START Data provided
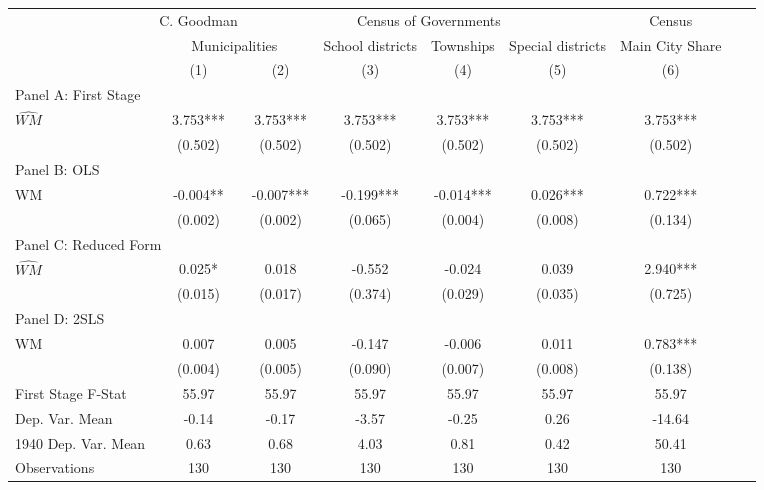  \begin{tabular}{l*{8}{c}} \toprule
&\multicolumn{1}{c}{C. Goodman}&\multicolumn{4}{c}{Census of Governments}&\multicolumn{1}{c}{Census}\\\cmidrule(lr){2-2}\cmidrule(lr){3-6}\cmidrule(lr){7-7}
&\multicolumn{2}{c}{Municipalities}&\multicolumn{1}{c}{School districts}&\multicolumn{1}{c}{Townships}&\multicolumn{1}{c}{Special districts}&\multicolumn{1}{c}{Main City Share}\\\cmidrule(lr){2-3}\cmidrule(lr){4-6}\cmidrule(lr){7-7}
&\multicolumn{1}{c}{(1)}&\multicolumn{1}{c}{(2)}&\multicolumn{1}{c}{(3)}&\multicolumn{1}{c}{(4)}&\multicolumn{1}{c}{(5)}&\multicolumn{1}{c}{(6)}\\
\cmidrule(lr){1-7}
\multicolumn{6}{l}{Panel A: First Stage}\\
\cmidrule(lr){1-7}
$\widehat{WM}$  &    3.753***&    3.753***&    3.753***&    3.753***&    3.753***&    3.753***\\
                &  (0.502)   &  (0.502)   &  (0.502)   &  (0.502)   &  (0.502)   &  (0.502)   \\
\cmidrule(lr){1-7}
\multicolumn{6}{l}{Panel B: OLS}\\
\cmidrule(lr){1-7}
WM              &   -0.004** &   -0.007***&   -0.199***&   -0.014***&    0.026***&    0.722***\\
                &  (0.002)   &  (0.002)   &  (0.065)   &  (0.004)   &  (0.008)   &  (0.134)   \\
\cmidrule(lr){1-7}
\multicolumn{6}{l}{Panel C: Reduced Form}\\
\cmidrule(lr){1-7}
$\widehat{WM}$  &    0.025*  &    0.018   &   -0.552   &   -0.024   &    0.039   &    2.940***\\
                &  (0.015)   &  (0.017)   &  (0.374)   &  (0.029)   &  (0.035)   &  (0.725)   \\
\cmidrule(lr){1-7}
\multicolumn{6}{l}{Panel D: 2SLS}\\
\cmidrule(lr){1-7}
WM              &    0.007   &    0.005   &   -0.147   &   -0.006   &    0.011   &    0.783***\\
                &  (0.004)   &  (0.005)   &  (0.090)   &  (0.007)   &  (0.008)   &  (0.138)   \\
\midrule
First Stage F-Stat&    55.97   &    55.97   &    55.97   &    55.97   &    55.97   &    55.97   \\
Dep. Var. Mean  &    -0.14   &    -0.17   &    -3.57   &    -0.25   &     0.26   &   -14.64   \\
1940 Dep. Var. Mean&     0.63   &     0.68   &     4.03   &     0.81   &     0.42   &    50.41   \\
Observations    &      130   &      130   &      130   &      130   &      130   &      130   \\
       \bottomrule \end{tabular}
END Data provided
*Problem details*
Since the pictures are not wanted, transcribe only the rest of the material above, exactly as it stands.

*Result for this exercise*
  \begin{tabular}{l*{8}{c}} \toprule
&\multicolumn{1}{c}{C. Goodman}&\multicolumn{4}{c}{Census of Governments}&\multicolumn{1}{c}{Census}\\\cmidrule(lr){2-2}\cmidrule(lr){3-6}\cmidrule(lr){7-7}
&\multicolumn{2}{c}{Municipalities}&\multicolumn{1}{c}{School districts}&\multicolumn{1}{c}{Townships}&\multicolumn{1}{c}{Special districts}&\multicolumn{1}{c}{Main City Share}\\\cmidrule(lr){2-3}\cmidrule(lr){4-6}\cmidrule(lr){7-7}
&\multicolumn{1}{c}{(1)}&\multicolumn{1}{c}{(2)}&\multicolumn{1}{c}{(3)}&\multicolumn{1}{c}{(4)}&\multicolumn{1}{c}{(5)}&\multicolumn{1}{c}{(6)}\\
\cmidrule(lr){1-7}
\multicolumn{6}{l}{Panel A: First Stage}\\
\cmidrule(lr){1-7}
$\widehat{WM}$  &    3.753***&    3.753***&    3.753***&    3.753***&    3.753***&    3.753***\\
                &  (0.502)   &  (0.502)   &  (0.502)   &  (0.502)   &  (0.502)   &  (0.502)   \\
\cmidrule(lr){1-7}
\multicolumn{6}{l}{Panel B: OLS}\\
\cmidrule(lr){1-7}
WM              &   -0.004** &   -0.007***&   -0.199***&   -0.014***&    0.026***&    0.722***\\
                &  (0.002)   &  (0.002)   &  (0.065)   &  (0.004)   &  (0.008)   &  (0.134)   \\
\cmidrule(lr){1-7}
\multicolumn{6}{l}{Panel C: Reduced Form}\\
\cmidrule(lr){1-7}
$\widehat{WM}$  &    0.025*  &    0.018   &   -0.552   &   -0.024   &    0.039   &    2.940***\\
                &  (0.015)   &  (0.017)   &  (0.374)   &  (0.029)   &  (0.035)   &  (0.725)   \\
\cmidrule(lr){1-7}
\multicolumn{6}{l}{Panel D: 2SLS}\\
\cmidrule(lr){1-7}
WM              &    0.007   &    0.005   &   -0.147   &   -0.006   &    0.011   &    0.783***\\
                &  (0.004)   &  (0.005)   &  (0.090)   &  (0.007)   &  (0.008)   &  (0.138)   \\
\midrule
First Stage F-Stat&    55.97   &    55.97   &    55.97   &    55.97   &    55.97   &    55.97   \\
Dep. Var. Mean  &    -0.14   &    -0.17   &    -3.57   &    -0.25   &     0.26   &   -14.64   \\
1940 Dep. Var. Mean&     0.63   &     0.68   &     4.03   &     0.81   &     0.42   &    50.41   \\
Observations    &      130   &      130   &      130   &      130   &      130   &      130   \\
       \bottomrule \end{tabular}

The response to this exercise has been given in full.